CONTROL OF MONEY SUPPLY BY RBI (PART 1) : BANK RATE , OPEN MARKET OPERATIONS AND REPO


The Central Bank (RBI) controls the supply of money in the economy by adopting various measures relating to credit supply by the commercial banks.


These measures are both


(i) Quantitative - Bank Rate, Open Market Operations, Repo Rate, Reverse Repo Rate, Cash Reserve Ratio and Statutory Liquidity Ratio


(Ii) Qualitative - Margin Requirement, Rationing of Credit and Moral Suasion


We shall discuss Bank Rate, OMO and Repo Rate in this video


- Bank Rate refers to the rate of interest at which the RBI lends money to the commercial banks fulfilling the instant loan requirement of the commercial banks


- Open Market Operations refer to the sale and purchase of securities in the open market by the RBI on behalf of the government


- Repo Rate is the rate at which the RBI offers short term loans to the commercial banks by buying the government securities in the open market


(**Open Market refers to interbank trade in securities)
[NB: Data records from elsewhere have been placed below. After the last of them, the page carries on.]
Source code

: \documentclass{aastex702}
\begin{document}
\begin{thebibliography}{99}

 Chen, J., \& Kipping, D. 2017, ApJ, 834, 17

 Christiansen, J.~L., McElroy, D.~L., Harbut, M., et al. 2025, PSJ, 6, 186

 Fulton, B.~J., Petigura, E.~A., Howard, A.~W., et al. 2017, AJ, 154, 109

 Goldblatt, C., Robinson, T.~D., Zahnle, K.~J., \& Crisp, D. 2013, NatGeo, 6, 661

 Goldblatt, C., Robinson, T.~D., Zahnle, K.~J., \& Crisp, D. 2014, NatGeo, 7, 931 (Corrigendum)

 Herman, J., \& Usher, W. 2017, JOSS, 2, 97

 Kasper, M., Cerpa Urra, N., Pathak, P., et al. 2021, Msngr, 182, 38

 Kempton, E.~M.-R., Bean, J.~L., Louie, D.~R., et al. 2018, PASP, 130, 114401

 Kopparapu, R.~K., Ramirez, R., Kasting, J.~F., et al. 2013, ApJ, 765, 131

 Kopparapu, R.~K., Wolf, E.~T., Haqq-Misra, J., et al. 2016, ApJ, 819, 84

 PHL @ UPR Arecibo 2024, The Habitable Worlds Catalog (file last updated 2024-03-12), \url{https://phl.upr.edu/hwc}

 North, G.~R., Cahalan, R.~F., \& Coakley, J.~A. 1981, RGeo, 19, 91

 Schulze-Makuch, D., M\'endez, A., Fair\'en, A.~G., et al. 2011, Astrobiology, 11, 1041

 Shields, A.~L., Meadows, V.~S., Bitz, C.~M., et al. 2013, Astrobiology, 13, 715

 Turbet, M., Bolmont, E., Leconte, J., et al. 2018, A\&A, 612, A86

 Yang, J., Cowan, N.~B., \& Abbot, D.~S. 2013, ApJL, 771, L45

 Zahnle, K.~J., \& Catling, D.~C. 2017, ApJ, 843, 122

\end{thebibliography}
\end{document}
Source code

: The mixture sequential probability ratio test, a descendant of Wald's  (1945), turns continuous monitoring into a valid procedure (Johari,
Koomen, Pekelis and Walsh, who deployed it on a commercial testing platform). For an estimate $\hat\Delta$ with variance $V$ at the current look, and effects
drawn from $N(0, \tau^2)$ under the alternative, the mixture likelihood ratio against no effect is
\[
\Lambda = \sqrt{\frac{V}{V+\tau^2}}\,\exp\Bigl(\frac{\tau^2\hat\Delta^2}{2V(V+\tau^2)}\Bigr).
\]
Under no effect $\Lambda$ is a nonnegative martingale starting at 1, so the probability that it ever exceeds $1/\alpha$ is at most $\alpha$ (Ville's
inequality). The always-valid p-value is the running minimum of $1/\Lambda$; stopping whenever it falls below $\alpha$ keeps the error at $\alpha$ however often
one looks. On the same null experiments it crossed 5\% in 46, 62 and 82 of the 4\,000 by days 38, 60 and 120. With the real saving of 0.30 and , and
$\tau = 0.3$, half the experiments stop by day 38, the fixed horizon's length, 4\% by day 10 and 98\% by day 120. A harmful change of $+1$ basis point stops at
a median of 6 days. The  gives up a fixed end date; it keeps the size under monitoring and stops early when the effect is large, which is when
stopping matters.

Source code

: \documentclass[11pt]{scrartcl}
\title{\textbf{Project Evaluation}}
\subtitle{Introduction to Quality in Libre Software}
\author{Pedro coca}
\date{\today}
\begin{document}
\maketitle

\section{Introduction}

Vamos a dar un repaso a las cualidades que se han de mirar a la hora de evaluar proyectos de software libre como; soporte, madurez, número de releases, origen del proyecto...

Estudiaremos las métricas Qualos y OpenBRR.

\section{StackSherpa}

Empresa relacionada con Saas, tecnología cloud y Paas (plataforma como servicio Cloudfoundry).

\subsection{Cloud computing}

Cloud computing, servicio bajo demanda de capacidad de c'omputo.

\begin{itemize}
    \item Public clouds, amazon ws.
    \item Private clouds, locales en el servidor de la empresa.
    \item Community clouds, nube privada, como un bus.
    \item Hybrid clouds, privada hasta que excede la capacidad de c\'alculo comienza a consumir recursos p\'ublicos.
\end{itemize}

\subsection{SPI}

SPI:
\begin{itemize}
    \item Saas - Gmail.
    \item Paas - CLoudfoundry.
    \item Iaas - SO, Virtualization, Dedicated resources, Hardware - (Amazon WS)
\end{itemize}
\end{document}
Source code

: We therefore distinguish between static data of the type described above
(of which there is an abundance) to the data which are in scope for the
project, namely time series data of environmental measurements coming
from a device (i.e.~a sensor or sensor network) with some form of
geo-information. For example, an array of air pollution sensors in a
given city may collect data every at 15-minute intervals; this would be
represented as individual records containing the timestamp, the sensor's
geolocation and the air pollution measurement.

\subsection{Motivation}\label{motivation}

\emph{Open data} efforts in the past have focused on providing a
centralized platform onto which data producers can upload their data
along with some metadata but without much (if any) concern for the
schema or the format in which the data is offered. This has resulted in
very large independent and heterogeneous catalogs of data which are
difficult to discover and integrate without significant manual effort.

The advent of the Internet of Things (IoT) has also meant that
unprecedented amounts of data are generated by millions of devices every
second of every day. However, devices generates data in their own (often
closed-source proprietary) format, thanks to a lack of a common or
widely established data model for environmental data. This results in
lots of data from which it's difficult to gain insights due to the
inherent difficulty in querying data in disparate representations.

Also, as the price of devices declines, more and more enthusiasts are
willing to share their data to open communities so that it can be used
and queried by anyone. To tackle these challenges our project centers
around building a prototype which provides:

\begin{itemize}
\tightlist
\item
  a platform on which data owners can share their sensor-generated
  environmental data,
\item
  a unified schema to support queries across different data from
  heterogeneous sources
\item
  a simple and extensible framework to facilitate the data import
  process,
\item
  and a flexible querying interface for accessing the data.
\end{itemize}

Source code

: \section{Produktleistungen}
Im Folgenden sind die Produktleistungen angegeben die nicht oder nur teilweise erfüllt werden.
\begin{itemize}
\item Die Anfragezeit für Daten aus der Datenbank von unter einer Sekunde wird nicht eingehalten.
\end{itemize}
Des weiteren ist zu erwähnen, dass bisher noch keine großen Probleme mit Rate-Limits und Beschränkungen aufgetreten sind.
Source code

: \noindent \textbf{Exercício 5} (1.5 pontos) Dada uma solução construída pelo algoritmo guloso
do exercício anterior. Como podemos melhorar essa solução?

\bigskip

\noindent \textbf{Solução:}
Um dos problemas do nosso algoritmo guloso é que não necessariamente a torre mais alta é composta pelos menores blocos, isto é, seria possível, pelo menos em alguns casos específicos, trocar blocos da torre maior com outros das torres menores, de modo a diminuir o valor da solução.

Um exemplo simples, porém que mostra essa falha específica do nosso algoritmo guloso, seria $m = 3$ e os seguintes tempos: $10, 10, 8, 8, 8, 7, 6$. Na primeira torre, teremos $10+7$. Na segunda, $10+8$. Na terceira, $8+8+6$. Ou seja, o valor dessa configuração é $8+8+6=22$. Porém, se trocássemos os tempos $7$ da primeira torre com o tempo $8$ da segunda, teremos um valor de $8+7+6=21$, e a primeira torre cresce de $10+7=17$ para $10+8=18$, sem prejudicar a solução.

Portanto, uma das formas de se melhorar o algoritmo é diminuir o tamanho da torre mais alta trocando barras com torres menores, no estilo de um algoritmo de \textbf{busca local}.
Difference between Bank Rate and Repo Rate

    • Bank Rate refers to the rate of interest on loans offered by the RBI to the commercial banks without any collateral whereas Repo Rate refers to the rate of interest on loans offered by the RBI to the commercial banks with collateral.
    • Bank Rate does not allow any facility of repurchase of securities. It is simply the rate of discount. Whereas, Repo Rate allows the repurchase of securities.
    • Bank Rate relates to borrowings by the commercial banks to cope with their immediate cash requirement, whereas, Repo Rate relates to short term borrowings by the commercial banks.